In Iowa, Clinton carried herself as an authoritative front-runner advocating her "strength and experience," then shifted in New Hampshire to a quieter and more emotive candidate, chastened by defeat. When she emerged from Feb. 5 Super Tuesday contests still tied with Obama, she adopted a populist persona similar to the one employed by former rival John Edwards. In recent days, as the defeats piled up, she added ever sharper attacks on Obama's credibility.

On Monday, Clinton's campaign spokesman accused Obama of plagiarism for having borrowed lines from Massachusetts Gov. Deval L. Patrick, a close Obama friend, without attribution. And Clinton has ratcheted up questions about her rival's accomplishments and whether he has the authority to lead.

Her dismissive tone at Hunter College about Obama's winning streak reflected a mounting despair inside her campaign about whether there is anything, at this late date, that can be done to halt his rise.

Her candidacy on the line, Clinton signaled that her central "experience" argument would remain unchanged. "It is time that we moved from good words to good works, from sound bites to sound solutions," Clinton said. "This campaign is not about a campaign. This campaign is not about a personality. This campaign is about hundreds of millions of Americans who are yearning for leadership again." She repeatedly urged voters to "get real."

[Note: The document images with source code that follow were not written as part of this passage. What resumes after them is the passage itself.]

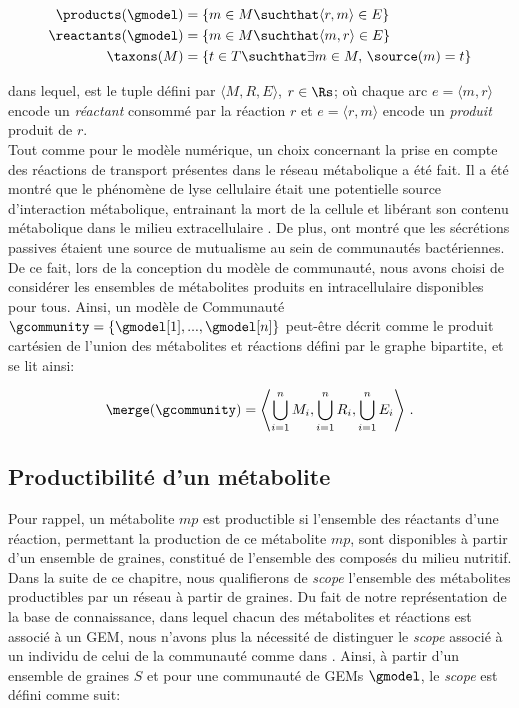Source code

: \documentclass[../main.tex]{subfiles}
\begin{document}
\begin{align}
\begin{split}
    \products(\gmodel) &= \{ m\in M \suchthat \langle r, m\rangle \in E \} \\
    \reactants(\gmodel) &= \{ m\in M \suchthat \langle m, r\rangle \in E \} \\
    \taxons(M) & = \{ t \in T \suchthat \exists m\in M ,\, \source(m) = t \}
\end{split}
\end{align}

dans lequel, \gmodel est le tuple défini par $\langle M, R, E \rangle$, $r \in \Rs$; où chaque arc $e = \langle m,r \rangle$ encode un \emph{réactant} consommé par la réaction $r$ et $e = \langle r,m \rangle$ encode un \emph{produit} produit de $r$. \\

Tout comme pour le modèle numérique, un choix concernant la prise en compte des réactions de transport présentes dans le réseau métabolique a été fait. Il a été montré que le phénomène de lyse cellulaire était une potentielle source d'interaction métabolique, entrainant la mort de la cellule et libérant son contenu métabolique dans le milieu extracellulaire \citep{Fazzino2020}. De plus, \citep{Pacheco.2019m3q} ont montré que les sécrétions passives étaient une source de mutualisme au sein de communautés bactériennes. De ce fait, lors de la conception du modèle de communauté, nous avons choisi de considérer les ensembles de métabolites produits en intracellulaire disponibles pour tous. Ainsi, un modèle de Communauté \( \gcommunity = \{ \gmodel[1], ..., \gmodel[n] \}\) peut-être décrit comme le produit cartésien de l'union des métabolites et réactions défini par le graphe bipartite, et se lit ainsi:

\[
\merge(\gcommunity) = 
\left\langle \bigcup^{n}_{i=1} M_i, \bigcup^{n}_{i=1} R_i, \bigcup^{n}_{i=1} E_i \right\rangle \,.
\]

\subsection{Productibilité d'un métabolite}
Pour rappel, un métabolite $mp$ est productible si l'ensemble des réactants d'une réaction, permettant la production de ce métabolite $mp$, sont disponibles à partir d'un ensemble de graines, constitué de l'ensemble des composés du milieu nutritif. Dans la suite de ce chapitre, nous qualifierons de \emph{scope} l'ensemble des métabolites productibles par un réseau à partir de graines. Du fait de notre représentation de la base de connaissance, dans lequel chacun des métabolites et réactions est associé à un GEM, nous n'avons plus la nécessité de distinguer le \emph{scope} associé à un individu de celui de la communauté comme dans \citep{Frioux2018}. Ainsi, à partir d'un ensemble de graines $S$ et pour une communauté de GEMs $\gmodel$, le \emph{scope} est défini comme suit:
\end{document}
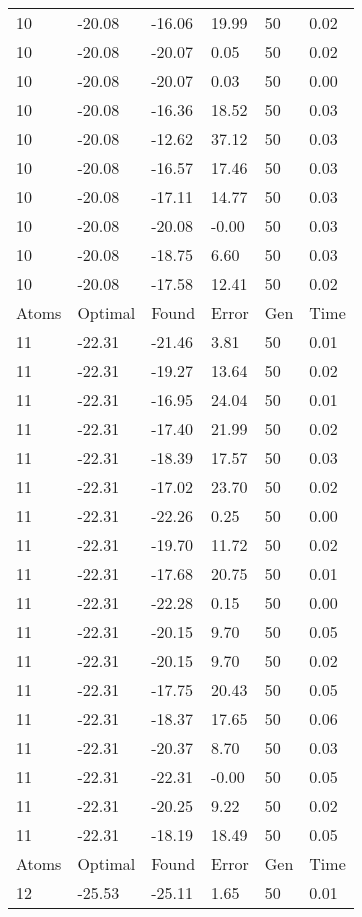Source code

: \documentclass{report}
\begin{document}
\begin{appendix}
\begin{longtable}{llllll}
10 & -20.08 & -16.06 & 19.99 & 50 & 0.02 \\
10 & -20.08 & -20.07 & 0.05 & 50 & 0.02 \\
10 & -20.08 & -20.07 & 0.03 & 50 & 0.00 \\
10 & -20.08 & -16.36 & 18.52 & 50 & 0.03 \\
10 & -20.08 & -12.62 & 37.12 & 50 & 0.03 \\
10 & -20.08 & -16.57 & 17.46 & 50 & 0.03 \\
10 & -20.08 & -17.11 & 14.77 & 50 & 0.03 \\
10 & -20.08 & -20.08 & -0.00 & 50 & 0.03 \\
10 & -20.08 & -18.75 & 6.60 & 50 & 0.03 \\
10 & -20.08 & -17.58 & 12.41 & 50 & 0.02 \\
Atoms & Optimal & Found & Error & Gen & Time \\
11 & -22.31 & -21.46 & 3.81 & 50 & 0.01 \\
11 & -22.31 & -19.27 & 13.64 & 50 & 0.02 \\
11 & -22.31 & -16.95 & 24.04 & 50 & 0.01 \\
11 & -22.31 & -17.40 & 21.99 & 50 & 0.02 \\
11 & -22.31 & -18.39 & 17.57 & 50 & 0.03 \\
11 & -22.31 & -17.02 & 23.70 & 50 & 0.02 \\
11 & -22.31 & -22.26 & 0.25 & 50 & 0.00 \\
11 & -22.31 & -19.70 & 11.72 & 50 & 0.02 \\
11 & -22.31 & -17.68 & 20.75 & 50 & 0.01 \\
11 & -22.31 & -22.28 & 0.15 & 50 & 0.00 \\
11 & -22.31 & -20.15 & 9.70 & 50 & 0.05 \\
11 & -22.31 & -20.15 & 9.70 & 50 & 0.02 \\
11 & -22.31 & -17.75 & 20.43 & 50 & 0.05 \\
11 & -22.31 & -18.37 & 17.65 & 50 & 0.06 \\
11 & -22.31 & -20.37 & 8.70 & 50 & 0.03 \\
11 & -22.31 & -22.31 & -0.00 & 50 & 0.05 \\
11 & -22.31 & -20.25 & 9.22 & 50 & 0.02 \\
11 & -22.31 & -18.19 & 18.49 & 50 & 0.05 \\
Atoms & Optimal & Found & Error & Gen & Time \\
12 & -25.53 & -25.11 & 1.65 & 50 & 0.01 \\

\end{longtable}
\end{appendix}
\end{document}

In an unusual acknowledgment of Obama's recent successes, Clinton predicted a hard fight ahead. "He has had a good couple of weeks and he's run a good race, and we will be squaring off in primaries in two weeks," she said. "We're going to draw the contrasts and make the comparisons and give the people of Ohio and Texas and the other states a real choice."

Harold Ickes, a senior adviser to Clinton, said that she will close the delegate gap in the weeks ahead. "Mr. Obama is the front-runner," he said. "There will be increased scrutiny on him and his qualifications to be president."